▸ **DIRECTIONS**:
Write the entries out exactly, with the final line being the one containing "- 5초뒤에 다른 페이지로 리다이렉트".

Stored data
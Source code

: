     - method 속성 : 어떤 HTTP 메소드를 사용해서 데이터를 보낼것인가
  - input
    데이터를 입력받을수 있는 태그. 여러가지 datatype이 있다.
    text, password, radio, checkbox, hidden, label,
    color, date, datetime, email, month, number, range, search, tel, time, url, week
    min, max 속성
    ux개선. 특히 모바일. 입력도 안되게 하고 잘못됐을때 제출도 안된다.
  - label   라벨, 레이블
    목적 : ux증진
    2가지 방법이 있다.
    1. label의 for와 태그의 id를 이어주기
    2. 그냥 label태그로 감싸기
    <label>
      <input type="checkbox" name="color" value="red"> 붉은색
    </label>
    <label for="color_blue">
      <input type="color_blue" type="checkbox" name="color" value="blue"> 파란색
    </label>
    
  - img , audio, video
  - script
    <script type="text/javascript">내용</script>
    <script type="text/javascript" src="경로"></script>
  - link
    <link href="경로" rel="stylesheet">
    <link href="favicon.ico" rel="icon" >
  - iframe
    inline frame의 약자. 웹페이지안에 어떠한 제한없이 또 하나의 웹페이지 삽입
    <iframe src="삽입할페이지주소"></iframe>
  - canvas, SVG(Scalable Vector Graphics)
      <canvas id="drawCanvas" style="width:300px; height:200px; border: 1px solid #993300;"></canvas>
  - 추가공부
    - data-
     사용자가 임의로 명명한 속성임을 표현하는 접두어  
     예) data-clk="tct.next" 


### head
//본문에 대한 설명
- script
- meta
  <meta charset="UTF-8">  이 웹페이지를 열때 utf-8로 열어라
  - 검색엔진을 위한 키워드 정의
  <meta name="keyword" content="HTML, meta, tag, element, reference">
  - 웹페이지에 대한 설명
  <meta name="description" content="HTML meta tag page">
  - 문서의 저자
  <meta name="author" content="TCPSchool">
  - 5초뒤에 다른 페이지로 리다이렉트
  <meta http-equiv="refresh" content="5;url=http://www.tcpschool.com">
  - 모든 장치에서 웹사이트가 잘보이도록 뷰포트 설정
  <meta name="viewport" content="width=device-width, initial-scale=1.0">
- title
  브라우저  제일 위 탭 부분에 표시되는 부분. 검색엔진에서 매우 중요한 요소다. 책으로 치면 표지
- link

▸ **OUTPUT BELOW**:
Source code

:     - method 속성 : 어떤 HTTP 메소드를 사용해서 데이터를 보낼것인가
  - input
    데이터를 입력받을수 있는 태그. 여러가지 datatype이 있다.
    text, password, radio, checkbox, hidden, label,
    color, date, datetime, email, month, number, range, search, tel, time, url, week
    min, max 속성
    ux개선. 특히 모바일. 입력도 안되게 하고 잘못됐을때 제출도 안된다.
  - label   라벨, 레이블
    목적 : ux증진
    2가지 방법이 있다.
    1. label의 for와 태그의 id를 이어주기
    2. 그냥 label태그로 감싸기
    <label>
      <input type="checkbox" name="color" value="red"> 붉은색
    </label>
    <label for="color_blue">
      <input type="color_blue" type="checkbox" name="color" value="blue"> 파란색
    </label>
    
  - img , audio, video
  - script
    <script type="text/javascript">내용</script>
    <script type="text/javascript" src="경로"></script>
  - link
    <link href="경로" rel="stylesheet">
    <link href="favicon.ico" rel="icon" >
  - iframe
    inline frame의 약자. 웹페이지안에 어떠한 제한없이 또 하나의 웹페이지 삽입
    <iframe src="삽입할페이지주소"></iframe>
  - canvas, SVG(Scalable Vector Graphics)
      <canvas id="drawCanvas" style="width:300px; height:200px; border: 1px solid #993300;"></canvas>
  - 추가공부
    - data-
     사용자가 임의로 명명한 속성임을 표현하는 접두어  
     예) data-clk="tct.next" 


### head
//본문에 대한 설명
- script
- meta
  <meta charset="UTF-8">  이 웹페이지를 열때 utf-8로 열어라
  - 검색엔진을 위한 키워드 정의
  <meta name="keyword" content="HTML, meta, tag, element, reference">
  - 웹페이지에 대한 설명
  <meta name="description" content="HTML meta tag page">
  - 문서의 저자
  <meta name="author" content="TCPSchool">
  - 5초뒤에 다른 페이지로 리다이렉트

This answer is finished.